Bald schon Geschichte? Toyota-Rennleiter Tadashi Yamashina mit Timo Glock (li.) in der F1.
© imago Zoomansicht

"Wenn in der Formel 1 der Einheitsmotor kommt, steigen wir sicher aus", sagte Toyota-Rennleiter Tadashi Yamashina dem Fachmagazin "auto, motor und sport" (Online-Ausgabe). Timo Glocks Arbeitgeber denkt also ernsthaft darüber nach, das hohe Budget für die F1 von 2011 an für eine Rückkehr in die Le-Mans-Serie zu verwenden. "Unter den gegenwärtigen wirtschaftlichen Bedingungen ist es unwahrscheinlich, dass wir Formel 1 und Le Mans parallel machen.
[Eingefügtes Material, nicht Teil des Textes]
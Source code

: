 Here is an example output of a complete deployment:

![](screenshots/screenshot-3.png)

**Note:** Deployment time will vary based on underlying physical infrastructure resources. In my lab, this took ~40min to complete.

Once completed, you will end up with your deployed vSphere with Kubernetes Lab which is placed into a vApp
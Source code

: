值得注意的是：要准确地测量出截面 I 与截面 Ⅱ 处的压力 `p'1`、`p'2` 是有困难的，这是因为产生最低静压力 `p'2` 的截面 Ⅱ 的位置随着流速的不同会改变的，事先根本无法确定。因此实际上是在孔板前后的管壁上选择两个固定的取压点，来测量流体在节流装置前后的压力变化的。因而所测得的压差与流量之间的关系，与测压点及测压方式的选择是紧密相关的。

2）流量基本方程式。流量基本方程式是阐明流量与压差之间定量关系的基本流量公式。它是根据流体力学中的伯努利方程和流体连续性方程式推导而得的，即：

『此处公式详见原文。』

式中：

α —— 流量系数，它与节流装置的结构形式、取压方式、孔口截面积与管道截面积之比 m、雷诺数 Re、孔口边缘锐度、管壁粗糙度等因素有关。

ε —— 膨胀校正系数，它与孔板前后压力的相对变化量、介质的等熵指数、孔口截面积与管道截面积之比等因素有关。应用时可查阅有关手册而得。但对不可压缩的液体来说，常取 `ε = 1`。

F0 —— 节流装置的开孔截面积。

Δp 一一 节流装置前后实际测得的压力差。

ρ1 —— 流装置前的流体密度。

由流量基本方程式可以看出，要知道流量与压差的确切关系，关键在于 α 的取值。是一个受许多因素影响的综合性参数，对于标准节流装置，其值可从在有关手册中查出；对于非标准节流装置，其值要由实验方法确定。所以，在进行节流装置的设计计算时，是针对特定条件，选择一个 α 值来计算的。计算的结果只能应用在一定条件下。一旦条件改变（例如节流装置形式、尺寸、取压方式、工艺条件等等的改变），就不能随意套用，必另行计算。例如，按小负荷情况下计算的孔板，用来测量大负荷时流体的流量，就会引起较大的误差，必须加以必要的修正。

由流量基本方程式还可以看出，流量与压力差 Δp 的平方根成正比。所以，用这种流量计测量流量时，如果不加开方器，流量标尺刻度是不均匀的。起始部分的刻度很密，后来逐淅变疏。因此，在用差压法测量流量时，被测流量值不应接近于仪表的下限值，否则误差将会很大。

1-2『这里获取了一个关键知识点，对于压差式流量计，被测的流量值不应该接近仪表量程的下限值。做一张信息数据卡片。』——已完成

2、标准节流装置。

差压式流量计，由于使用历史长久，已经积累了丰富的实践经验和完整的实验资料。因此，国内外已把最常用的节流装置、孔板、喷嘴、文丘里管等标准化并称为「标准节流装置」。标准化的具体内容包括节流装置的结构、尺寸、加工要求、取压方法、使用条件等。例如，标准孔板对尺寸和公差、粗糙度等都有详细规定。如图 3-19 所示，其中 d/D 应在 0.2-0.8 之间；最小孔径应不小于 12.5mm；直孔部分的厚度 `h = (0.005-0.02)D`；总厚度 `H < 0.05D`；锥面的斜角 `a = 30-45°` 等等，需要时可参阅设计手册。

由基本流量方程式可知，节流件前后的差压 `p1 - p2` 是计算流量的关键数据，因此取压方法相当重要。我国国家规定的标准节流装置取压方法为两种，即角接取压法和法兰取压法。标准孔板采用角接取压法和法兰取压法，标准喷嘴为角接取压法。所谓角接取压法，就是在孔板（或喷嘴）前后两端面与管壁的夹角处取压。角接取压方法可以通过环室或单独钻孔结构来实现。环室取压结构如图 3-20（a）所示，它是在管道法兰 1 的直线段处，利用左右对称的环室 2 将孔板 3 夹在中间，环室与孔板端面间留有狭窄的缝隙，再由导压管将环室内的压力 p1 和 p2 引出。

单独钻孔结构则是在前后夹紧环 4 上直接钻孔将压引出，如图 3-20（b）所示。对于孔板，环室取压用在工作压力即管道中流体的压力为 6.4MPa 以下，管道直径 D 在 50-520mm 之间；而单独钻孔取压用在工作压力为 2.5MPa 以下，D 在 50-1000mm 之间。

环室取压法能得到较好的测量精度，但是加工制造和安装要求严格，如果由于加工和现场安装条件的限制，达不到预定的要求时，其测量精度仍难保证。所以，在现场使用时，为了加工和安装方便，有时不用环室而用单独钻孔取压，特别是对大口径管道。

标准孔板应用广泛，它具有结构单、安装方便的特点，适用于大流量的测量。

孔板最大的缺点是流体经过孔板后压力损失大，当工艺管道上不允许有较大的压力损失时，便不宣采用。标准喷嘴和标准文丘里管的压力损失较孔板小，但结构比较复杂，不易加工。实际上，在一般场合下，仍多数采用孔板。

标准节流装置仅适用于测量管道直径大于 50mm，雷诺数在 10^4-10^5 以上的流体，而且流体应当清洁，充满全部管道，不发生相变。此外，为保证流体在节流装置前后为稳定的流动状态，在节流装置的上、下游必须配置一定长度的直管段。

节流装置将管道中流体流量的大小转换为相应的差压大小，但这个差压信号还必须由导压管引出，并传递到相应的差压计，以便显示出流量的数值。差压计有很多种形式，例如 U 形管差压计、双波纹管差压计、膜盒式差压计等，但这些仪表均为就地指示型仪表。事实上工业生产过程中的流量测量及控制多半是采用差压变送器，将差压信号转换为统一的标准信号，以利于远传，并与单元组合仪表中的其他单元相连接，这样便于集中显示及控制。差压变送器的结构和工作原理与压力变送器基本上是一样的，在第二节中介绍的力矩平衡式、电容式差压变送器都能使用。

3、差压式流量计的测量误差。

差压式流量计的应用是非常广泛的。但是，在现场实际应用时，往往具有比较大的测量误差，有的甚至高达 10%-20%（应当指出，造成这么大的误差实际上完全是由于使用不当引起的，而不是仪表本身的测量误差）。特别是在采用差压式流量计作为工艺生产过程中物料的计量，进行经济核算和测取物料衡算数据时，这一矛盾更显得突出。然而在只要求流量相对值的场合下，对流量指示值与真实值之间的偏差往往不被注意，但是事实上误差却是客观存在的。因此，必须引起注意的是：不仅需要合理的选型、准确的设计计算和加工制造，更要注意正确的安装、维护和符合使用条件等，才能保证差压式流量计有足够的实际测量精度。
Es läuft auf ein Entweder-Oder hinaus", zitierte "ams" Yamashina.

Der Toyota-Rennleiter betont sein Faible für den Klassiker in Frankreich: "Wir würden gerne nach Le Mans gehen." Die endgültige Entscheidung für Le Mans hänge am Budget. Negativ auswirken auf die Formel-1-Präsenz des bislang weit unter ihren Ansprüchen geblieben Toyota-Teams, für das vor Glock auch Ralf Schumacher gefahren war, könnte sich eine Einführung eines standardisierten Antriebs.

Allerdings zeichnet sich nach einem Treffen von Vertretern der Teamvereinigung FOTA mit dem FIA-Präsidenten Max Mosley ab, dass andere Lösungen zur deutlichen Kostenreduzierung in der sündhaft teuren Formel 1 gefunden werden. Medienberichten zufolge einigten sich Mosley sowie Luca di von Montezemolo von Ferrari und auch John Howett von Toyota bei einem Treffen am vergangenen Dienstag in Genf darauf, dass Motoren statt zwei von 2009 an drei Rennen halten müssen. Zudem sollen die Motorenbauer den unabhängigen Teams 25 Motoren-Einheiten zum Preis von zehn Millionen Euro zur Verfügung stellen. Gegen einen Einheitsmotor hatten sich neben Toyota auch andere Hersteller, darunter Mercedes und BMW, klar ausgesprochen.

Toyota stieg 2002 in die Formel 1 ein. Seitdem warten die ehrgeizigen Japaner auf ihren ersten Sieg. Dem in Köln-Marsdorf beheimateten Rennstall sollen angeblich rund 370 Millionen Euro Budget zur Verfügung stehen.

Vor dem Saisonfinale am 2. November mit dem Großen Preis von Brasilien rangieren die Japaner in der Konstrukteurswertung mit 52 Punkten auf dem fünften Rang. Der Wersauer Glock ist in der Fahrerwertung Zehnter (22), Teamkollege Jarno Trulli aus Italien mit 30 Punkten einen Rang besser notiert.